Post war Aluthagama is a standing example of the commencement of anti-Muslim harassment, which has continued since, in Batticaloa and Kandy under the previous regime, which could be put down only with the proclamation of nation-wide Emergency. In Weliweriya under Mahinda Rajapaksa, incidentally, the military was called in – no one knows by whom – to put down innocent protestors, who wanted chemical contamination of local water sources stopped.

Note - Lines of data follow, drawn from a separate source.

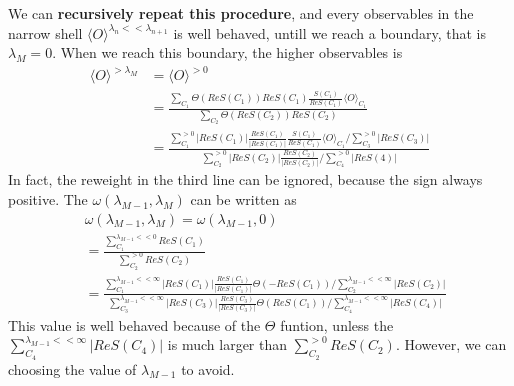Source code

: \documentclass{article}
\begin{document}
    
    We can \textbf{recursively repeat this procedure}, and every observables in the narrow shell $\langle O \rangle^{\lambda_{n}<<\lambda_{n+1}}$ is well
    behaved, untill we reach a boundary, that is $\lambda_{M} = 0$. When we reach this boundary, the higher observables is
    \begin{equation}
        \begin{aligned}
            \langle O \rangle^{>\lambda_{M}} &= \langle O \rangle^{>0} \\
            &=\frac{\sum_{C_{1}} \Theta(ReS(C_{1})) ReS(C_{1}) \frac{S(C_{1})}{ReS(C_{1})} \langle O \rangle_{C_{1}}}{\sum_{C_{2}} \Theta(ReS(C_{2})) ReS(C_{2})}\\
            &=\frac{\sum^{>0}_{C_{1}} \vert ReS(C_{1}) \vert \frac{ReS(C_{1})}{\vert ReS(C_{1}) \vert}  \frac{S(C_{1})}{ReS(C_{1})} \langle O \rangle_{C_{1}} / \sum^{>0}_{C_{3}} \vert ReS(C_{3}) \vert}
            {\sum^{>0}_{C_{2}} \vert ReS(C_{2}) \vert \frac{ReS(C_{2})}{\vert ReS(C_{2}) \vert} / \sum^{>0}_{C_{4}} \vert ReS(4) \vert}
        \end{aligned}
    \end{equation}
    In fact, the reweight in the third line can be ignored, because the sign always positive.
    The $\omega(\lambda_{M-1}, \lambda_{M})$ can be written as
    \begin{equation}
        \begin{aligned}
            &\omega(\lambda_{M-1}, \lambda_{M}) = \omega(\lambda_{M-1}, 0)\\
            &= \frac{\sum^{\lambda_{M-1}<<0}_{C_{1}} ReS(C_{1})}
            {\sum^{>0}_{C_{2}} ReS(C_{2})} \\
            &= \frac{\sum^{\lambda_{M-1}<<\infty}_{C_{1}} \vert ReS(C_{1}) \vert \frac{ReS(C_{1})}{\vert ReS(C_{1})\vert } \Theta(-ReS(C_{1}))  / \sum^{\lambda_{M-1}<<\infty}_{C_{2}} \vert ReS(C_{2}) \vert}
            {\sum^{\lambda_{M-1}<<\infty}_{C_{3}} \vert ReS(C_{3}) \vert \frac{ReS(C_{3})}{\vert ReS(C_{3})\vert } \Theta(ReS(C_{1}))  / \sum^{\lambda_{M-1}<<\infty}_{C_{4}} \vert ReS(C_{4}) \vert}
        \end{aligned}
    \end{equation}
    This value is well behaved because of the $\Theta$ funtion, unless the 
    $\sum^{\lambda_{M-1}<<\infty}_{C_{4}} \vert ReS(C_{4}) \vert$ is much larger than $\sum^{>0}_{C_{2}} ReS(C_{2})$.
    However, we can choosing the value of $\lambda_{M-1}$ to avoid.
\end{document}
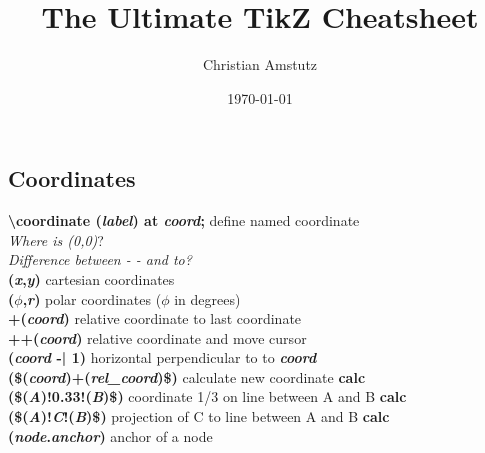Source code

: \documentclass[10pt]{article}
\title{The Ultimate TikZ Cheatsheet}
\author{Christian Amstutz}
\date{\today}
\newcommand{\tikzcmd}[1]{\textbf{#1}}
\newcommand{\tikzparam}[1]{\textbf{\emph{#1}}}
\newcommand{\tikzlib}[1]{\textbf{#1}}
\begin{document}
    \maketitle

    \begin{multicols}{2}

        \section{Coordinates}
        \tikzcmd{\textbackslash coordinate (\tikzparam{label}) at \tikzparam{coord};} define named coordinate\\
        \emph{Where is (0,0)}?\\
        \emph{Difference between - - and to?}\\
        \tikzcmd{(\tikzparam{x},\tikzparam{y})} cartesian coordinates\\
        \tikzcmd{(\tikzparam{$\phi$},\tikzparam{r})} polar coordinates ($\phi$ in degrees)\\
        \tikzcmd{+(\tikzparam{coord})} relative coordinate to last coordinate\\
        \tikzcmd{++(\tikzparam{coord})} relative coordinate and move cursor\\
        \tikzcmd{(\tikzparam{coord} -| 1)} horizontal perpendicular to to \tikzparam{coord}\\
        \tikzcmd{(\$(\tikzparam{coord})+(\tikzparam{rel\_coord})\$)} calculate new coordinate \tikzlib{calc}\\
        \tikzcmd{(\$(\tikzparam{A})!0.33!(\tikzparam{B})\$)} coordinate 1/3 on line between A and B \tikzlib{calc}\\
        \tikzcmd{(\$(\tikzparam{A})!\tikzparam{C}!(\tikzparam{B})\$)} projection of C to line between A and B \tikzlib{calc}\\
        \tikzcmd{(\tikzparam{node}.\tikzparam{anchor})} anchor of a node


\end{multicols}
\end{document}
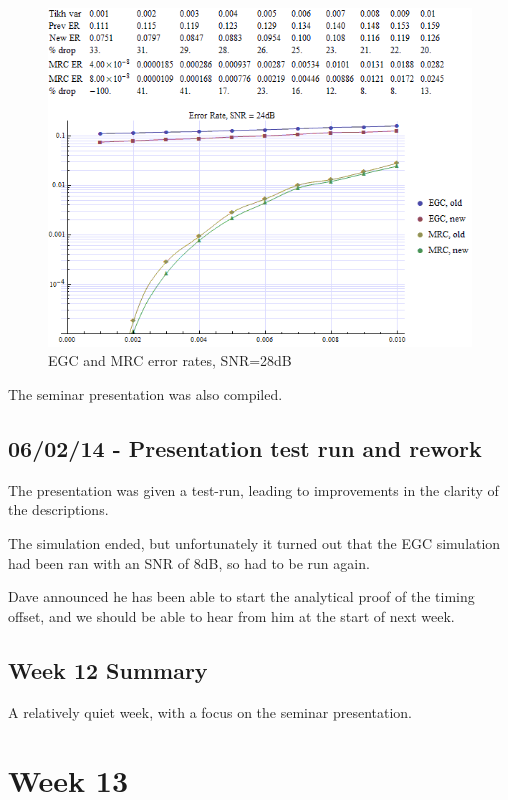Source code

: \begin{figure}[htbp]
\centering
\includegraphics[width=\linewidth]{../../../plots/egc_mrc_28db.png}
\caption{EGC and MRC error rates, SNR=28dB}
\end{figure}

The seminar presentation was also compiled.

\subsection{06/02/14 - Presentation test run and rework}

The presentation was given a test-run, leading to improvements in the
clarity of the descriptions.

The simulation ended, but unfortunately it turned out that the EGC
simulation had been ran with an SNR of 8dB, so had to be run again.

Dave announced he has been able to start the analytical proof of the
timing offset, and we should be able to hear from him at the start of
next week.

\subsection{Week 12 Summary}

A relatively quiet week, with a focus on the seminar presentation.

\section{Week 13}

In the midst of Covid-19 confusions holding down the Government, Malcolm Cardinal Ranjith, the Catholic Archbishop of Colombo, has been forced to remind the rulers that justice (in the form of punishing the guilty) was yet to be rendered to the Christian dead in the Easter serial-blasts last year. Ture, the investigations may still be slow, the first round of suicide-bombers having killed themselves, but then, Cardinal Ranjith and his laity should also pause and ask themselves, if what the Christian West now dubs 'transitional justice' is what the good Lord and his Book have taught them.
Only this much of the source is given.